While Keras is certainly useful, it was only possible because of the underlying libraries (i.e. Theano, TensorFlow, etc.) However, maintaining useful frameworks on a shifting landscape of underlying libraries often results in mismatches which leads to weird incompatibilities, performance regressions, numerical instabilities, etc. Even the big players deal with these issues internal to their own AI frameworks.

Moreover, due to performance and deployment requirements, and the rapid development of the field, these underlying libraries are often tightly coupled or have poorly defined API interfaces for third-parties outside of "model development".
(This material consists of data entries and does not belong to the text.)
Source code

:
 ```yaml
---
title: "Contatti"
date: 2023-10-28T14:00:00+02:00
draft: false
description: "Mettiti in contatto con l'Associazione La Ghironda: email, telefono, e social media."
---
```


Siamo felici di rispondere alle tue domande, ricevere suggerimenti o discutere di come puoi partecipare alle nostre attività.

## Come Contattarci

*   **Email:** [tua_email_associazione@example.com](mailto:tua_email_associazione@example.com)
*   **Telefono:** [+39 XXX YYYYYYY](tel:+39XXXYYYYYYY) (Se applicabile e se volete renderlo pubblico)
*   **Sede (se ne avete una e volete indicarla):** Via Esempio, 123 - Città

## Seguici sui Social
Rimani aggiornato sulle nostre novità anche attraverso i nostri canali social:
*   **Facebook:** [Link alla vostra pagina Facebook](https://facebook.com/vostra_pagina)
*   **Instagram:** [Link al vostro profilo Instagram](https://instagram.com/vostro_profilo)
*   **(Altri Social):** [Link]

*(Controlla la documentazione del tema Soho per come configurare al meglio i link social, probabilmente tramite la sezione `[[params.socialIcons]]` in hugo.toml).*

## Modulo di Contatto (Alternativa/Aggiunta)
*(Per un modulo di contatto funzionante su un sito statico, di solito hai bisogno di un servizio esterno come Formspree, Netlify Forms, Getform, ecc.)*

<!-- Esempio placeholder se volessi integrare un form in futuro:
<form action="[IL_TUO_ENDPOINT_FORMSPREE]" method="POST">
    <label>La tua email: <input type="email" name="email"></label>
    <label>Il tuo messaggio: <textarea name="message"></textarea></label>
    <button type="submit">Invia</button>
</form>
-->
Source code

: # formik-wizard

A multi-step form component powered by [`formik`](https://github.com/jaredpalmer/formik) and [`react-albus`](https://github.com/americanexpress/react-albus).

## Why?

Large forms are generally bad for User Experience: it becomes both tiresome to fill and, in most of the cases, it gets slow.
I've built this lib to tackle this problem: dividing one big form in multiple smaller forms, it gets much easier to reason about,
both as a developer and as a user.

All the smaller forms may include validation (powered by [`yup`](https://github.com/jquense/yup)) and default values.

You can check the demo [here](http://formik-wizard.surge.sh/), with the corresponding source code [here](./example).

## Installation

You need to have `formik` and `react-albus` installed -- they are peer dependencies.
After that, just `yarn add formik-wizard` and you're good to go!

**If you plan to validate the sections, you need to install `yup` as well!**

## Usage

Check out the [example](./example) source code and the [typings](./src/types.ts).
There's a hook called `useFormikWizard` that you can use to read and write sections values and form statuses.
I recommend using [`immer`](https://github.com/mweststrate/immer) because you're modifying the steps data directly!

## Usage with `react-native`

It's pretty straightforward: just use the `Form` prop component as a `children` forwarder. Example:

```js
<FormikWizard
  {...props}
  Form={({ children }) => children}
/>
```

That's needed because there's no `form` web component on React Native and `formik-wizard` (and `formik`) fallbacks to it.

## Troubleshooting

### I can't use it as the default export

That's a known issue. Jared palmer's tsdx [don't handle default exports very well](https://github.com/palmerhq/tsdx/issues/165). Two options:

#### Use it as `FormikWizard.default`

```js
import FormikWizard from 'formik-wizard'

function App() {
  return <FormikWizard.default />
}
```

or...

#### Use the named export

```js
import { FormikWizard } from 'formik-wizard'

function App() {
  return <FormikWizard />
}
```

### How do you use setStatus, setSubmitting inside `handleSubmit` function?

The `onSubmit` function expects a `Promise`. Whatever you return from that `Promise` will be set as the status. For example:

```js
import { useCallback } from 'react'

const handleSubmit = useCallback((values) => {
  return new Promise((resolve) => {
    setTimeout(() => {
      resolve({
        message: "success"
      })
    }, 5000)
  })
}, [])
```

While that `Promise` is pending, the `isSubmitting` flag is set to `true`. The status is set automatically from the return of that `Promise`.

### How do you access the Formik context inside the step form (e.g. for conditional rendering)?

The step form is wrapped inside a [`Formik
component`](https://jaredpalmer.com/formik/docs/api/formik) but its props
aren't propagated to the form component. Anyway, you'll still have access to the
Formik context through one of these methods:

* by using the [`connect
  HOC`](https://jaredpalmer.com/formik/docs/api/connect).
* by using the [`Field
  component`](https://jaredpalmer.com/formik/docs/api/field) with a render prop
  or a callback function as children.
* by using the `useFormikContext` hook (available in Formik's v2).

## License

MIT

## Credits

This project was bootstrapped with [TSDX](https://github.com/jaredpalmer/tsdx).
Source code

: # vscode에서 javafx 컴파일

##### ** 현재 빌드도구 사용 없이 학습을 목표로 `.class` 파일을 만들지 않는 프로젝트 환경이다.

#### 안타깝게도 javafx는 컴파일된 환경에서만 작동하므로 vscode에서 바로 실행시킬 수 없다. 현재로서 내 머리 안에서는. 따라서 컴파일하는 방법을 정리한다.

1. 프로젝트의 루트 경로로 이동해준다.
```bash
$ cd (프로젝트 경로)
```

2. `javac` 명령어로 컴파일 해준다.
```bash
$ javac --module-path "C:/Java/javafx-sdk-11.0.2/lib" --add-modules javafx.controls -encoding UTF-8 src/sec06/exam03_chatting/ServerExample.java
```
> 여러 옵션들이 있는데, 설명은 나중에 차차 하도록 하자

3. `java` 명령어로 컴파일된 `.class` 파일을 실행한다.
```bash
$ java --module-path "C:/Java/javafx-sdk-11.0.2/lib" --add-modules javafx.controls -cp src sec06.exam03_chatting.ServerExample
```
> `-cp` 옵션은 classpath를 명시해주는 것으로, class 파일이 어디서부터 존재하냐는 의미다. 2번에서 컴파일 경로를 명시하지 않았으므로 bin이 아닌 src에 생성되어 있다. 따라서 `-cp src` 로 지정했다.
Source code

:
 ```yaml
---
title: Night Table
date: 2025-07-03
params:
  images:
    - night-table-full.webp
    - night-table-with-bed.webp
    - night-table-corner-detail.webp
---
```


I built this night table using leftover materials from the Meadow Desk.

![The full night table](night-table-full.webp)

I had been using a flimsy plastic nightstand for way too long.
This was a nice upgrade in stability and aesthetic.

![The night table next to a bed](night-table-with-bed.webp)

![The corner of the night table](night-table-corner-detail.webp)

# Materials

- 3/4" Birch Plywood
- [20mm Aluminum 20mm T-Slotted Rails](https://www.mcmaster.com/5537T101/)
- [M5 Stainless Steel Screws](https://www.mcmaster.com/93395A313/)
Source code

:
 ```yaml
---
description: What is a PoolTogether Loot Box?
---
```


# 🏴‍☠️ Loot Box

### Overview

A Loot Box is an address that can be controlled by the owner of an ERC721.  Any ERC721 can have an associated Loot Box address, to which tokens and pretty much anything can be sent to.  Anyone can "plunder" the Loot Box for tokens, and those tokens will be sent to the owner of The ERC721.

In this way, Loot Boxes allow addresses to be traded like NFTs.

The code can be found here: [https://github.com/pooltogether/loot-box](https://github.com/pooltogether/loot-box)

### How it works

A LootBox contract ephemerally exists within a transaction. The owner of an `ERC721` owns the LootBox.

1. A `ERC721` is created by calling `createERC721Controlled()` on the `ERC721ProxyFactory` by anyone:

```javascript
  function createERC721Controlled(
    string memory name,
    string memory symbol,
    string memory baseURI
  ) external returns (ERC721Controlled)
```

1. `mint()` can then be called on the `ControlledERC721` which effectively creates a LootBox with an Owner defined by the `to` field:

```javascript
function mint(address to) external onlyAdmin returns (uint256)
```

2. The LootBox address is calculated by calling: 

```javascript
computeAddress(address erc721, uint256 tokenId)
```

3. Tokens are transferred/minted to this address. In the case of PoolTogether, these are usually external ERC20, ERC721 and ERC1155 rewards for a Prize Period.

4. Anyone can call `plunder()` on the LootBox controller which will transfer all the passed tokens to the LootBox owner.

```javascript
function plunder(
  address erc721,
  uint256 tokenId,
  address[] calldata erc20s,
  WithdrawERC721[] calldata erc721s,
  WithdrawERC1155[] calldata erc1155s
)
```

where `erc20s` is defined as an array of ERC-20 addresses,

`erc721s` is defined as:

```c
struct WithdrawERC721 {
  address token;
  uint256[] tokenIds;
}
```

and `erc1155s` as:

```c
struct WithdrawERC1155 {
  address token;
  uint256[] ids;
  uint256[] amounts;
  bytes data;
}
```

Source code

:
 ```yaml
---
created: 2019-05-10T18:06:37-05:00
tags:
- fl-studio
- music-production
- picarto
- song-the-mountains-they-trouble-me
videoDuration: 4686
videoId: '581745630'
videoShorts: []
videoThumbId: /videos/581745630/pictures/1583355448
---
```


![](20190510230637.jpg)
It's not impossible to have well-defined abstractions but "AI" is too new, too varied and too ill-defined itself to have developed those abstractions sufficiently for _large_ indie frameworks to be successful to a broader community. It would be similar to trying to design a high-level framework for "software development". Again, not impossible—Keras did much better than most—but exceedingly difficult for independent developers. Therefore, we're left with only the biggest players.

It's not all bad news, though. There's certainly room for independent development, but outside of hobby projects or thought experiments, I don't think these contributions are effective at the broadest level of scope. The best way for independent developers to contribute and keep their sanity is on implementations of individual components, utilities, or abstractions for specific use cases which don't try to be everything to everyone.